The highest scoring lens I know of to date is the 24mm/1.4 which offers the best mix of field of view and aperture size. However, I have successfully taken nightscapes with some of the lower rated lenses in the chart, such as the 18mm/3.5 so don’t be discouraged if that’s all you have to start with. Just keep in mind that an equipment upgrade will actually make a tangible difference. Here’s an example image made with an 18-55mm f/3.5-5.6 set to 18mm/3.5. It’s a little noisy but still has adequate detail in it. In order to collect a little more signal to make up for the slower lens, I used a higher than recommended shutter speed of 30 seconds. There’s a little bit of star trailing at 1:1 magnification but it works fine at this viewing size:

18mm/3.5 on a Canon EOS T2i. 30s, f/3.5, ISO 6400.

18mm/3.5 on a Canon EOS T2i. 30s, f/3.5, ISO 6400.

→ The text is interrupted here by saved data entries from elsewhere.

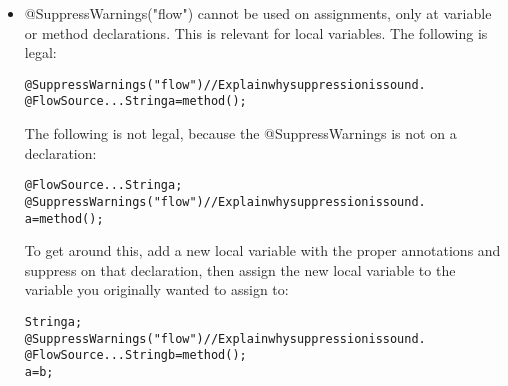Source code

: \begin{itemize}
\item @SuppressWarnings("flow") cannot be used on assignments, only at
 variable or method declarations. This is relevant for local
 variables.
 The following is legal:

\begin{alltt}
	@SuppressWarnings("flow") // Explain why suppression is sound.
	@FlowSource... String a = method();
\end{alltt}

 The following is not legal, because the @SuppressWarnings is not on a
 declaration:

\begin{alltt}
	@FlowSource... String a; 
	@SuppressWarnings("flow") // Explain why suppression is sound.
	a = method();
\end{alltt}

 To get around this, add a new local variable with the proper
 annotations and suppress on that declaration, then assign the new local
 variable to the variable you originally wanted to assign to:

\begin{alltt}
	String a;
	@SuppressWarnings("flow") // Explain why suppression is sound.
	@FlowSource... String b = method();
	a = b;
\end{alltt}

\end{itemize}

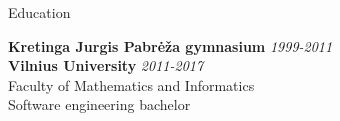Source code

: \documentclass[]{resume} %
\begin{document}

\begin{rSection}{Education}

{\bf Kretinga Jurgis Pabrėža gymnasium} \hfill {\em 1999-2011} \\
{\bf Vilnius University} \hfill {\em 2011-2017} \\
Faculty of Mathematics and Informatics\\
Software engineering bachelor\\

\end{rSection}

\end{document}
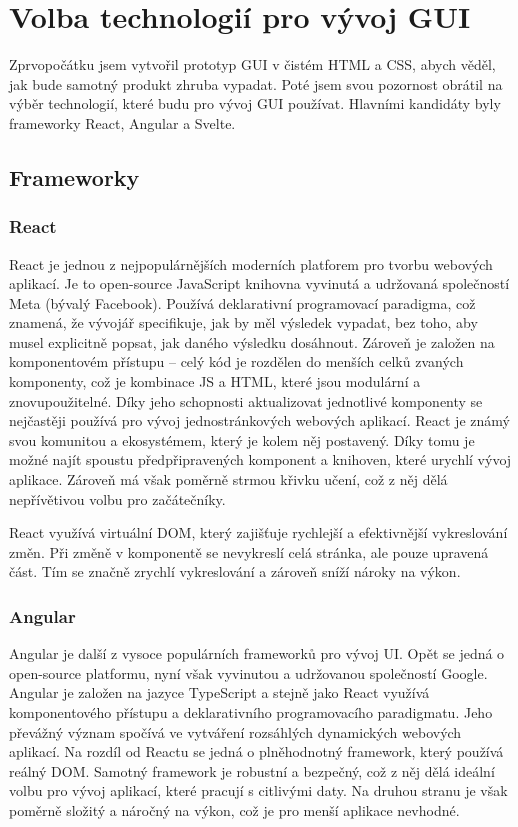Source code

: \section{Volba technologií pro vývoj GUI}
Zprvopočátku jsem vytvořil prototyp GUI v čistém HTML a CSS, abych věděl, jak bude samotný produkt zhruba vypadat. Poté jsem svou pozornost obrátil na výběr technologií, které budu pro vývoj GUI používat. Hlavními kandidáty byly frameworky React, Angular a Svelte.

\subsection{Frameworky}

\subsubsection{React}
React je jednou z nejpopulárnějších moderních platforem pro tvorbu webových aplikací. Je to open-source JavaScript knihovna vyvinutá a udržovaná společností Meta (bývalý Facebook). Používá deklarativní programovací paradigma, což znamená, že vývojář specifikuje, jak by měl výsledek vypadat, bez toho, aby musel explicitně popsat, jak daného výsledku dosáhnout. Zároveň je založen na komponentovém přístupu -- celý kód je rozdělen do menších celků zvaných komponenty, což je kombinace JS a HTML, které jsou modulární a znovupoužitelné. Díky jeho schopnosti aktualizovat jednotlivé komponenty se nejčastěji používá pro vývoj jednostránkových webových aplikací. React je známý svou komunitou a ekosystémem, který je kolem něj postavený. Díky tomu je možné najít spoustu předpřipravených komponent a knihoven, které urychlí vývoj aplikace. Zároveň má však poměrně strmou křivku učení, což z něj dělá nepřívětivou volbu pro začátečníky.

React využívá virtuální DOM, který zajišťuje rychlejší a efektivnější vykreslování změn. Při změně v komponentě se nevykreslí celá stránka, ale pouze upravená část. Tím se značně zrychlí vykreslování a zároveň sníží nároky na výkon.\cite{react, what_react_is_and_why_it_matters, angular_vs_react}

\subsubsection{Angular}
Angular je další z vysoce populárních frameworků pro vývoj UI. Opět se jedná o open-source platformu, nyní však vyvinutou a udržovanou společností Google. Angular je založen na jazyce TypeScript a stejně jako React využívá komponentového přístupu a deklarativního programovacího paradigmatu. Jeho převážný význam spočívá ve vytváření rozsáhlých dynamických webových aplikací. Na rozdíl od Reactu se jedná o plněhodnotný framework, který používá reálný DOM. Samotný framework je robustní a bezpečný, což z něj dělá ideální volbu pro vývoj aplikací, které pracují s citlivými daty. Na druhou stranu je však poměrně složitý a náročný na výkon, což je pro menší aplikace nevhodné.\cite{what_is_angular, angular_vs_react}

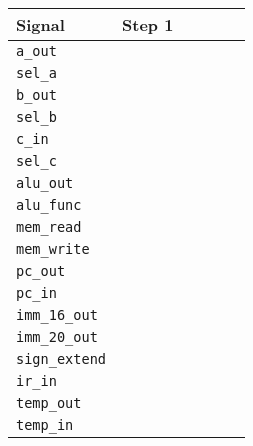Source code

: \documentclass[a4paper,10pt]{article}
\begin{document}
\begin{enumerate}
\begin{enumerate}
\begin{center}
\begin{tabular}{|l|p{1.2cm}|p{1.2cm}|p{1.2cm}|p{1.2cm}|p{1.2cm}|}
\hline
\textbf{Signal} & \textbf{Step 1} & & & & \\
\hline
\texttt{a\_out} & & & & & \\
\hline
\texttt{sel\_a} & & & & & \\
\hline
\texttt{b\_out} & & & & & \\
\hline
\texttt{sel\_b} & & & & & \\
\hline
\texttt{c\_in} & & & & & \\
\hline
\texttt{sel\_c} & & & & & \\
\hline
\texttt{alu\_out} & & & & & \\
\hline
\texttt{alu\_func} & & & & & \\
\hline
\texttt{mem\_read} & & & & & \\
\hline
\texttt{mem\_write} & & & & & \\
\hline
\texttt{pc\_out} & & & & & \\
\hline
\texttt{pc\_in} & & & & & \\
\hline
\texttt{imm\_16\_out} & & & & & \\
\hline
\texttt{imm\_20\_out} & & & & & \\
\hline
\texttt{sign\_extend} & & & & & \\
\hline
\texttt{ir\_in} & & & & & \\
\hline
\texttt{temp\_out} & & & & & \\
\hline
\texttt{temp\_in} & & & & & \\
\hline
\end{tabular}
\end{center}


\end{enumerate}

\end{enumerate}
\end{document}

The above image is a great example of what you can do with a relatively cheap camera and lens combination. Post processing noise reduction can also make a huge difference in your results when you are limited by your lens. Another method for reducing noise is image stacking and can be very effective when you are lens limited. A better scoring lens will only improve upon these results by collecting more light for a final image with less noise.

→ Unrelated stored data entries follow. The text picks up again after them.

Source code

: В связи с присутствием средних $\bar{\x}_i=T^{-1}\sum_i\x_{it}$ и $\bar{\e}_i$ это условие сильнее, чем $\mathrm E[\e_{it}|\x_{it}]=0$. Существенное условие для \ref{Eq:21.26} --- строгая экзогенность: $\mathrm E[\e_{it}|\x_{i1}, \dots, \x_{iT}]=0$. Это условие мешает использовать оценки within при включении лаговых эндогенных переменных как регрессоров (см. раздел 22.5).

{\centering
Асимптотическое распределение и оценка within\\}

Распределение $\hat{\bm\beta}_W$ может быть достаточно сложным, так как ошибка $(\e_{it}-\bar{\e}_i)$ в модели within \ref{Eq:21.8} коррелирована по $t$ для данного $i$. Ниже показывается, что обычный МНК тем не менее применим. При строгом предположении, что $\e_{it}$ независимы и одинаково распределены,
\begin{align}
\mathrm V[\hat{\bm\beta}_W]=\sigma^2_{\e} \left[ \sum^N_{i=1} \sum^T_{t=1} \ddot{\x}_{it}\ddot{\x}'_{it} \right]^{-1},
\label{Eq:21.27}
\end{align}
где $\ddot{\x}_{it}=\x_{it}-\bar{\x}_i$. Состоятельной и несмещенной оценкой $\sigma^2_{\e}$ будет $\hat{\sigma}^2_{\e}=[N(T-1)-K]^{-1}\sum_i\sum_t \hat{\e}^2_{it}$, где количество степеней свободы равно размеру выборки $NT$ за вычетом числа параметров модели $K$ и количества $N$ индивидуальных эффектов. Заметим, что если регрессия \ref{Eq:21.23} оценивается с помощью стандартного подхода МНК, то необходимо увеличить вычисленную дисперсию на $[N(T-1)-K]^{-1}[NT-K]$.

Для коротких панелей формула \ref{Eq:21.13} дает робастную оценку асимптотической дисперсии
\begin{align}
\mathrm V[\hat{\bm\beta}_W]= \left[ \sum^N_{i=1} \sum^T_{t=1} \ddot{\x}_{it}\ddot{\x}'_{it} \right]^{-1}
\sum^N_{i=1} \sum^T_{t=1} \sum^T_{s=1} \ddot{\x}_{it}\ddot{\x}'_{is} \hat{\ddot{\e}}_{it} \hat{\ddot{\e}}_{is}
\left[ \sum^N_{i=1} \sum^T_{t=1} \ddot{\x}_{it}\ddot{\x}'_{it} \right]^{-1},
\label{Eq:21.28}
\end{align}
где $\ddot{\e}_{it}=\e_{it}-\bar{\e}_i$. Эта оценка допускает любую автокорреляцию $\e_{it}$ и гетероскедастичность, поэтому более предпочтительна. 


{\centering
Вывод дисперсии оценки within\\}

Fast wide angle lenses available from nearly every major lens manufacturer but they tend to be a little more expensive. If you are on a budget, I have a few affordable recommendations below:

Affordable Lenses for Landscape Astrophotography

I tend to recommend lenses from Samyang or its other equivalent name brands, Bower and Rokinon for astrophotography. Most of these lenses are available for a whole range of cameras including Canon, Sony, Nikon, Fuji, Pentax, Olympus and Samsung. Many of the nightscapes you see on were made with a Rokinon 14mm f/2.8 (full review) and Rokinon 24mm f/1.4 (full review). They’re wide, cheap, and fast and sharp enough to deliver very good results.

These lenses are all Manual Focus (MF) only lenses so they will require more patience than your autofocus lenses for everyday shooting but their optics often match or exceed the quality of top-of-the-line Canon or Nikon lenses and at a quarter of the price. About the product links below: I use affiliate links to the respective products that I mention on this page. If you decide to buy one of the products below, consider using the links in this article to support It won’t cost you anything extra but I’ll get small commission to support this website. I don’t blindly suggest products that I would never buy, everything here is something that I would use (or already use) myself. Here are the lenses I highly recommend for astrophotography:

Some other options that feature autofocus from other third party manufacturers that I have seen great results with are:

For a complete list of the best lenses for your camera system, see my guides below:

All of these lenses are relatively affordable and score above 1,000 with the calculations on the chart above. I use the score of 1000 or higher as a criteria for an excellent lens because it’s the score of a 14mm f/2.8, which is my most used lens for astrophotography. The equivalent focal length and f/number lenses from the major manufacturers like Sigma, Tokina, Nikon, Sony, and Canon will also work great, just use the lens charts above as a guide in your decisions.

Canon 6D

My favorite astrophotography lenses: Rokinon 14mm/2.8 and 24mm/1.4

Lens Aberrations

Aberration is another word for defect, deviation or imperfection in the lens. While not necessarily the sharpest lenses available on the market, one of the primary benefits of the Samyang/Rokinon/Bower lenses is that they are generally well corrected for coma and astigmatism aberrations which results in photos where the stars appear properly as pinpoints, especially at low f/numbers. Many fast lenses can tend to blur or stretch the stars at the edges of the frame, creating “coma” comet-like shapes of the stars. While most of the photography generally call stretched looking stars “coma” no matter the cause, there are a number of different aberrations that can cause stretched looking stars, the most common being comatic aberration, astigmatism, and chromatic aberration or a combination of all of them. See the Canon 28mm f/1.8 image below for an example of sagittal astigmatism. Astrophotography is particularly sensitive to this effect because of the pinpoint light sources of the stars and that we tend to shoot at lower f/numbers where stronger aberrations will be present.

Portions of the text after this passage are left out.